Travel insurance can be costly, anywhere around 4% to 12% of your total trip cost. If you’re a frequent traveler, the travel insurance alone can be worth the annual fees.

In addition to travel insurance, your card may include some coveted travel luxuries, too. Airport lounge access, free checked bags, free nights at a hotel, and upgraded seats are just some of the most common benefits you can score.

4. You need to build your credit score.

For Canadians with bad or low credit, you may have to pay annual fees not for rewards or perks but simply to have a credit card. Though these cards don’t come with the bells and whistles of rewards cards, they give you the opportunity to rebuild your credit score.

Some of these cards will also require you to put down an initial security deposit, which your credit card company will use if you miss a payment. For these cards (called secured credit cards), you may pay the security deposit in addition to the annual fee.

5. You have the option to downgrade.

Finally, keep in mind a credit card with an annual fee isn’t a ball and chain: if you find the fees too high, or you don’t use the card enough to take advantage of its benefits, you can always downgrade to a card with no fees.

Before you downgrade — or cancel — consider calling your credit card company and asking them to waive the annual fees. Yes, it sounds crazy, but some credit card companies will let you keep your card’s benefits without paying the fees. It’s not guaranteed to work, but it’s definitely worth a try.

When are the annual fees not worth the cost?

Before you take out a card with annual fees, let’s take a step back and see if paying for a credit card is the smartest choice for you. Higher rewards and sign-up bonuses aside, not everyone will get their money’s worth in the long run. Here are some reasons to pass on a credit card with annual fees.

1. You’re on a budget.

Budget-conscious Canadians probably should think twice before paying fees to use a credit card. When the money is tight, a credit card with no fees is probably better for you.
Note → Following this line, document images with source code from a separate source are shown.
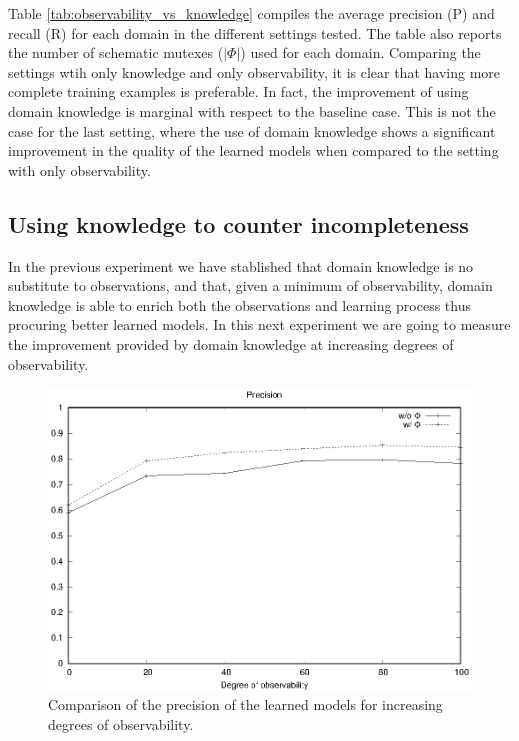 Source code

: \documentclass{article}
\begin{document}
Table \ref{tab:observability_vs_knowledge} compiles the average precision (P) and recall (R) for each domain in the different settings tested. The table also reports the number of schematic mutexes ($|\Phi|$) used for each domain. Comparing the settings wtih only knowledge and only observability, it is clear that having more complete training examples is preferable. In fact, the improvement of using domain knowledge is marginal with respect to the baseline case. This is not the case for the last setting, where the use of domain knowledge shows a significant improvement in the quality of the learned models when compared to the setting with only observability. 

\subsection{Using knowledge to counter incompleteness}
In the previous experiment we have stablished that domain knowledge is no substitute to observations, and that, given a minimum of observability, domain knowledge is able to enrich both the observations and learning process thus procuring better learned models. In this next experiment we are going to measure the improvement provided by domain knowledge at increasing degrees of observability.

\begin{figure}[hbt!]
	\centering
	\includegraphics[width=\linewidth]{figures/comparison_precision.eps}
	\caption{Comparison of the precision of the learned models for increasing degrees of observability.}
	\label{fig:comparison_precision}
\end{figure}
\end{document}
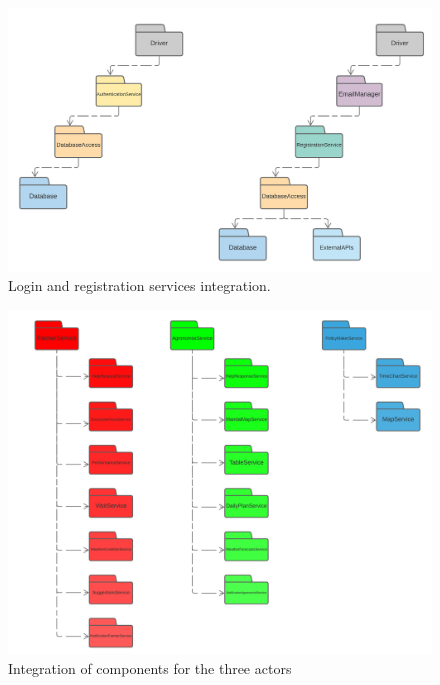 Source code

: \begin{center}
    \begin{figure}[h!]
  \includegraphics[width=\textwidth,height=\textheight,keepaspectratio]{./Images/IntegrationStrategy/IT2.png}
  \caption{Login and registration services integration.}
\end{figure}
\end{center}


\begin{center}
    \begin{figure}[h!]
  \includegraphics[width=\textwidth,height=\textheight,keepaspectratio]{./Images/IntegrationStrategy/IT3.png}
  \caption{Integration of components for the three actors}
\end{figure}
\end{center}



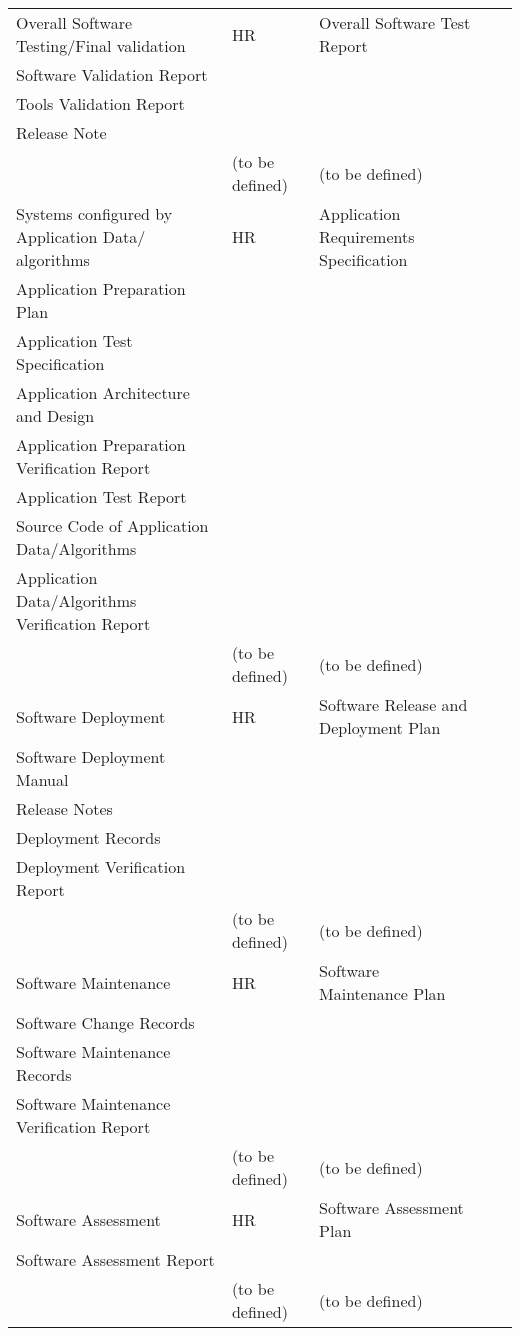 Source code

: \documentclass{template/openetcs_article}
\begin{document}
\begin{center}
\begin{longtable}{|m{2cm}|m{1cm}|m{7cm}|m{2cm}|m{2cm}|}
\\\hline
Overall Software Testing/Final validation &
\centering \gls{HR} &
\raggedright
Overall Software Test Report\\
Software Validation Report\\
Tools Validation Report\\ 
Release Note\\ &
(to be defined) &
(to be defined)
\\\hline
Systems configured by Application Data/ algorithms &
\centering \gls{HR} &
\raggedright
Application Requirements Specification\\
Application Preparation Plan\\
Application Test Specification\\ 
Application Architecture and Design\\ 
Application Preparation Verification Report\\ 
Application Test Report\\ 
Source Code of Application Data/Algorithms\\ 
Application Data/Algorithms Verification Report\\ &
(to be defined) &
(to be defined)
\\\hline
Software Deployment &
\centering \gls{HR} &
\raggedright
Software Release and Deployment Plan\\
Software Deployment Manual\\
Release Notes\\ 
Deployment Records\\ 
Deployment Verification Report\\ &
(to be defined) &
(to be defined)
\\\hline
Software Maintenance &
\centering \gls{HR} &
\raggedright
Software Maintenance Plan\\
Software Change Records\\
Software Maintenance Records\\ 
Software Maintenance Verification Report\\ &
(to be defined) &
(to be defined)
\\\hline
Software Assessment &
\centering \gls{HR} &
\raggedright
Software Assessment Plan\\ 
Software Assessment Report\\ &
(to be defined) &
(to be defined)
\\\hline
\end{longtable}
\end{center}
\end{document}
Don’t worry—you can always upgrade later.

2. You don’t spend enough.

In order for you to truly enjoy those massive rewards and bonuses, you have to spend enough to make the annual fees worth it. If you don’t spend that much, you probably don’t need to pay a fee to hold a card. Besides, you can find plenty of no-fee credit cards that offer travel miles and rewards points. Your earnings won’t be as lucrative, but hey—at least you won’t pay a fee to own the card.

3. You have a large balance on a card.

Credit cards with great rewards programs often come with high APRs — your annual interest rate — that can cost you extra money if you don’t pay your balance in full at the end of your billing cycle. While high spending will allow you to take advantage of the rewards, high balances can come back to haunt you.

If you plan on making a big purchase that you can’t repay in full, consider a low-interest card, or a card with a promotional APR period. These cards typically have no annual fees, and so long as you pay off your balance before the promotional period ends, you can save a lot on interest.

Is a credit card with annual fees right for you?

Annual fees may seem pesky, but, when done right, they can pale in comparison to a card’s benefits. While paying annual fees isn’t right for everyone, financially savvy Canadians will do well to consider taking one out if if the rewards and perks outweigh the costs.